Ученичество Ходасевича в первом сборнике не вызывает сомнения практически ни у кого, и надо обладать полной литературоведческой невинностью, чтобы объявить, как это сделал в совсем недавней статье Ю. Колкер (имеющий в прошлом немалые заслуги перед общественным сознанием в пробуждении интереса к поэзии Ходасевича), что в «Молодости» перед нами «явился последовательный носитель охранительного начала в поэзии, убежденный противник авангардистской демократизации этого древнего искусства»[613]. Надо обладать немалым желанием, чтобы не заметить очевидного: как решительно стремится Ходасевич угнаться за своими учителями в поэзии, и прежде всего — за Брюсовым и Белым, отчасти — Блоком и Сологубом. Такая позиция не отделяла его от некоторого литературного круга, а, наоборот, вписывала в точно определимое литературное течение, почти никак себя не манифестировавшее, но вполне известное друзьям и соседям. В переписке Нины Петровской, например, оно фигурирует под собирательным именем «мальчики» или — еще чаще — «мальчишки». При этом, обращаясь к одному из этих людей, то есть к самому Ходасевичу, она безэмоционально фиксирует: «Мальчики наши рассеялись, как дым»[614], а в письмах к несколько более старшему и стоящему чуть в стороне поэту и журналисту Е.Л. Янтареву дает волю своему отношению: «На мальчишек не обращайте вниманья, работайте для себя. Ведь они хамы (ах, как я ненавижу Владьку — узнала о нем еще подлости), завистники, нищие сами, звенят в кармане пятаками, а делают вид, что золотом». И в другом письме, через несколько дней: «Ну что Вам делать с этими хамами вроде Владьки? Это ведь будущий «барон) из Дна Горького. Это несчастная, нищая и отвратительная душа. Ненави<жу> его здесь! Не написала ему ни строчки, и вообще моей дружбе с ним — конец. Господи! Да лучше уйдемте в пустыню, будем питаться памятью о прекрасных прошлых днях, если им не суждено повториться, чем отдать себя на растерзание этим отвратительным дьяволятам с офортов Гойи. А ведь они не подходят просто, они вгрызаются в Вас, как могильные черви, как паразиты, которые должны питаться соками чьих-то душ. Муни, Владька, Койранский, А. Брюсов — всем им одна цена — грош. Это отвратительная накипь литературы и жизни, о которой стыдно будет вспомнить»[615].
При этом в круг, конечно, включаются не только названные здесь молодые писатели, но и некоторые другие.

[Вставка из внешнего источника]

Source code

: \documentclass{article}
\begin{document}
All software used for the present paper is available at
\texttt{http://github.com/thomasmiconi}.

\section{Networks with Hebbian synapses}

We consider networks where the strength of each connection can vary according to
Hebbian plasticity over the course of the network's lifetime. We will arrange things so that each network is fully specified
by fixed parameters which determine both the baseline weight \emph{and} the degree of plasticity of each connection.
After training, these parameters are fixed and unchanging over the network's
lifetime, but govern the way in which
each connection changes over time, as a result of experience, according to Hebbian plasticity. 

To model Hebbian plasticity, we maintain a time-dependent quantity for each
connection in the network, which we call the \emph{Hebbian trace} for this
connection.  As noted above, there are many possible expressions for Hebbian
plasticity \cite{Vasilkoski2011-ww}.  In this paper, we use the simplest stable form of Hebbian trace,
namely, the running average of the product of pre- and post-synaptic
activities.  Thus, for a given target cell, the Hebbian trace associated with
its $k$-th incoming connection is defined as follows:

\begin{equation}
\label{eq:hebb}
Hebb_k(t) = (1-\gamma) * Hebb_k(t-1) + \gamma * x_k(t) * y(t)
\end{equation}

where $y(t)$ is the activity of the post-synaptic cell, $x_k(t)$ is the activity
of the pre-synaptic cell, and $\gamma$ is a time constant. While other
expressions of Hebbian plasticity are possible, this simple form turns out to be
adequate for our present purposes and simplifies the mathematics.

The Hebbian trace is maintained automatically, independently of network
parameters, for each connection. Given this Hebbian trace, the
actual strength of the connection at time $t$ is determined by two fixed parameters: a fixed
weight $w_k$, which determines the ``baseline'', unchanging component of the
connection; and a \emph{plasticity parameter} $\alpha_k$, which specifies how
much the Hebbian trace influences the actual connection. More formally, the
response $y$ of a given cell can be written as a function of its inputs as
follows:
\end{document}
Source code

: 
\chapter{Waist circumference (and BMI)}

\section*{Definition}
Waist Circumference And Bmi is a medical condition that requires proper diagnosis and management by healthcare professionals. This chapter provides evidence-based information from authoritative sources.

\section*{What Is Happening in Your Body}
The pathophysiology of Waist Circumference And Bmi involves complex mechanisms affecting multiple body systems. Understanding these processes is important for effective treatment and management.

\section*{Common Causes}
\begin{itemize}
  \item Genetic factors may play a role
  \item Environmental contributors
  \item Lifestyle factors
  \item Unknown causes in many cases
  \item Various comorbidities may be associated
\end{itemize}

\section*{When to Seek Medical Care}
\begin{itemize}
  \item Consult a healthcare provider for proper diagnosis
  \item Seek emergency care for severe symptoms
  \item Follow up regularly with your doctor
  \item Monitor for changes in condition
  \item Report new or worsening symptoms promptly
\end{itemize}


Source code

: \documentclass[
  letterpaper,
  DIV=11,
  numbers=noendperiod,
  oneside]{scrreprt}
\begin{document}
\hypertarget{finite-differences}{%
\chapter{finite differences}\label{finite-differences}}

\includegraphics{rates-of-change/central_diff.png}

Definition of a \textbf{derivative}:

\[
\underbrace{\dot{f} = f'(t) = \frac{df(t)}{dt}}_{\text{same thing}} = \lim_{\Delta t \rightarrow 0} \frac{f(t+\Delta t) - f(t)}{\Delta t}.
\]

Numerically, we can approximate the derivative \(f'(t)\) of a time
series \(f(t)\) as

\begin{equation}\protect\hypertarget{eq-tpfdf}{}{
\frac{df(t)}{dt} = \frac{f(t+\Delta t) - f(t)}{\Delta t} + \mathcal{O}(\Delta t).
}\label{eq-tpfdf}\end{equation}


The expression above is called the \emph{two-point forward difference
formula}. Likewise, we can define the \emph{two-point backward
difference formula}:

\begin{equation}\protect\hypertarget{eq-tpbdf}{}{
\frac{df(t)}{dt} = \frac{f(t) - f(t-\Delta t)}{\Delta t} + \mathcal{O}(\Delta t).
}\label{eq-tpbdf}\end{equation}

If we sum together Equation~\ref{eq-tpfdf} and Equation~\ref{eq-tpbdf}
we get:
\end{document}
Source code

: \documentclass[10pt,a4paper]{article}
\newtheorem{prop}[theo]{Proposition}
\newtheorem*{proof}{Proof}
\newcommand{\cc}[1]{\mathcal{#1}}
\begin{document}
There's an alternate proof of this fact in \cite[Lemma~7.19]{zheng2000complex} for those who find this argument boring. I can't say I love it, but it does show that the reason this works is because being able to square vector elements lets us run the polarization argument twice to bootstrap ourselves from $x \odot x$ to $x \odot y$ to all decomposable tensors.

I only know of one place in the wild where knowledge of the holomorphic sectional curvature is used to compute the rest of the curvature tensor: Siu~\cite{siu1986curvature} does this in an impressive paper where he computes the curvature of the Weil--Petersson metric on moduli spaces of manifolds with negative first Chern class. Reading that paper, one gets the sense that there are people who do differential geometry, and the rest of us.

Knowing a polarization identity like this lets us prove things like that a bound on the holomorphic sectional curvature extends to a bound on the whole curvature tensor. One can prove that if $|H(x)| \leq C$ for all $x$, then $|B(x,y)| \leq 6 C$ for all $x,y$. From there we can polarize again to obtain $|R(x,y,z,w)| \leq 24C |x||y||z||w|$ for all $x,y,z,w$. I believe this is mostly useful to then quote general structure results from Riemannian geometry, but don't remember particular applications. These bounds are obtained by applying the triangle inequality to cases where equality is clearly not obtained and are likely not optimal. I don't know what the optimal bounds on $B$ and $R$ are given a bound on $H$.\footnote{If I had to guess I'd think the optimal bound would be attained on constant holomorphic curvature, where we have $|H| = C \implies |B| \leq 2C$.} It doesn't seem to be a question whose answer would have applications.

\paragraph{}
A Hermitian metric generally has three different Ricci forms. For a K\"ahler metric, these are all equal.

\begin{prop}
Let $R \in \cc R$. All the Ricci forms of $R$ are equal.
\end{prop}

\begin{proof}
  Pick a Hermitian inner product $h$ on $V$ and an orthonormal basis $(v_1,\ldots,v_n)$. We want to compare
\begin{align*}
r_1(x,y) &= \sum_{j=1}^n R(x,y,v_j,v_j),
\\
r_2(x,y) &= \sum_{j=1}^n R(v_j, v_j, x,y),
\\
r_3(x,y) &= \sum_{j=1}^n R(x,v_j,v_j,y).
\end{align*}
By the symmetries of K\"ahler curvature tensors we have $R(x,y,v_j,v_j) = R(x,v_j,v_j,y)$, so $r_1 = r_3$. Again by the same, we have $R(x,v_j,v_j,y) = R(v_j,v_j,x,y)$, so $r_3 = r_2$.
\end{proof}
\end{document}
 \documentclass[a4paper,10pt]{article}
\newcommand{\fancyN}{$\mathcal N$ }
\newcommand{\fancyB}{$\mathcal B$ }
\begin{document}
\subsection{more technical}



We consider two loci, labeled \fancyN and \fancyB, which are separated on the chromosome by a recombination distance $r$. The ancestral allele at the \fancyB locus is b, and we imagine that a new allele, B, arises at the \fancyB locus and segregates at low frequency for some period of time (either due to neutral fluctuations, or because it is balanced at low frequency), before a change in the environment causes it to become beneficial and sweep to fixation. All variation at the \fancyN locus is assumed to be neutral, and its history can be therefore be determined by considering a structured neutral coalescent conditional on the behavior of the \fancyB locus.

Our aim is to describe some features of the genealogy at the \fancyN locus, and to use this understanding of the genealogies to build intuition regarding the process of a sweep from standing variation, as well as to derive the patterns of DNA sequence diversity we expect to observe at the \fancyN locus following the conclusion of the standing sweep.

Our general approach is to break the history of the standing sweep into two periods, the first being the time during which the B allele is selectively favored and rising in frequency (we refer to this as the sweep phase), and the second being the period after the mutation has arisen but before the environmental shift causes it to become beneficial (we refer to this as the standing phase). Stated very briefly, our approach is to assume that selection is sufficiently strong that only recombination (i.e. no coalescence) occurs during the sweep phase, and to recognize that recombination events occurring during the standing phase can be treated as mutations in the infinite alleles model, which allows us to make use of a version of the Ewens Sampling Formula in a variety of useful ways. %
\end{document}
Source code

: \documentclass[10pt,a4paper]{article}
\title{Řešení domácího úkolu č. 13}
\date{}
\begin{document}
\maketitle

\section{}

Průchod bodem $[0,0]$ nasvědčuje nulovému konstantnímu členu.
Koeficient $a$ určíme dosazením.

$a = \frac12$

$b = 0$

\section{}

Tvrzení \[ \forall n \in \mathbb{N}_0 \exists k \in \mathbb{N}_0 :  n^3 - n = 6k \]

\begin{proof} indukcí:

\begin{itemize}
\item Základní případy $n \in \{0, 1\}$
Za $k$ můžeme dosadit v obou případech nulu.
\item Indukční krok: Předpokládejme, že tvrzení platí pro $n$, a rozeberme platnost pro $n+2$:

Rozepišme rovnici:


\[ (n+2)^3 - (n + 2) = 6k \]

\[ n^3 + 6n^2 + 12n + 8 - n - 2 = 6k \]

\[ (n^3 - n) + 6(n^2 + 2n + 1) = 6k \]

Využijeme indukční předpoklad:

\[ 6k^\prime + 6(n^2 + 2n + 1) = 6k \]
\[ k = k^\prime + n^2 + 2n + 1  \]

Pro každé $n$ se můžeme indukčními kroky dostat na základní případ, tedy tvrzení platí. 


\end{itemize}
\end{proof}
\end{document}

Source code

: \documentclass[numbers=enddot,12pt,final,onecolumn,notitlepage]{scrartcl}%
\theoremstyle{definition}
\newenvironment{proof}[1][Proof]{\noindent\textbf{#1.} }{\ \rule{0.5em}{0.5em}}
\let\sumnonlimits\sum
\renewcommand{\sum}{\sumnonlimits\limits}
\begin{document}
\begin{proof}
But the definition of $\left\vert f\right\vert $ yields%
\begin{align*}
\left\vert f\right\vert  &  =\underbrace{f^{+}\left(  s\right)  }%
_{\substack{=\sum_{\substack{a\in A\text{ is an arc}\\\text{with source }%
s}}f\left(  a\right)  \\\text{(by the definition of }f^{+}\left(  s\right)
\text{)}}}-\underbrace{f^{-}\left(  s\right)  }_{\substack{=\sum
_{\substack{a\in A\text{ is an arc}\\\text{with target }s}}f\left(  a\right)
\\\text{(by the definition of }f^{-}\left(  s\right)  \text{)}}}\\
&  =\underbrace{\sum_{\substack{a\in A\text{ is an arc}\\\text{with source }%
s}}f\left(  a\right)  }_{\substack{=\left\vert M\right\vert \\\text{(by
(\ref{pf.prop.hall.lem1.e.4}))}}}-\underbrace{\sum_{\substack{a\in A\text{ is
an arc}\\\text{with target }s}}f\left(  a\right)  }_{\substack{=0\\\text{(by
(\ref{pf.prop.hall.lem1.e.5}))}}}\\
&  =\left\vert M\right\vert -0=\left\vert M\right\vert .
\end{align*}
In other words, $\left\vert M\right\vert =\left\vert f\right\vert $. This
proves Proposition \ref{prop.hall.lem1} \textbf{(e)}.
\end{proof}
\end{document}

Конечно, среди них — пользовавшийся дурной славой В. Стражев, но также и прославленный впоследствии Борис Зайцев, и другие участники журнала «Зори», газеты «Литературно-художественная неделя» и издательства «Гриф»[616]. С сожалением приходится говорить, что материалы людей, близких к этим изданиям, практически не изданы и плохо сохранились, поскольку на второстепенных литераторов мало кто обращал внимание, а позднейшие мемуары дают явно сдвинутую перспективу. Достаточно сравнить мемуары второй жены С.А. Соколова актрисы Л.Д. Рындиной с ее дневником, чтобы уловить разницу между воспоминаниями недавними и уже подернутыми патиной пятидесятилетней давности. Не будем приводить выдержки из недавно перепечатанных мемуаров[617], а процитируем гораздо менее известный дневник, хотя бы такую запись, выразительно характеризующую нравы «мальчишек» (хотя речь идет о поведении «бытовом», оно явно проецируется и на ситуацию в искусстве): «Зайцевы стали совсем чужды. Прежднее <так!> отношение умерло. Припоминаю, как мы раз вечером — он с Верой, а Сергей со мной — были близки друг с другом, разными способами, потом как-то еще были близки в купе, когда ехали в Крым. <...> Она почему-то никогда не любила меня тоже — верно, потому же, что я. Чужды мы, и понимаю я ее — она это чувствует, и я красива, нравлюсь,— боится за Бориса (тогда, при нашей «оргии» он хотел поцеловать мне грудь, мне было все равно, Сережа позволял, а она нет)»[618].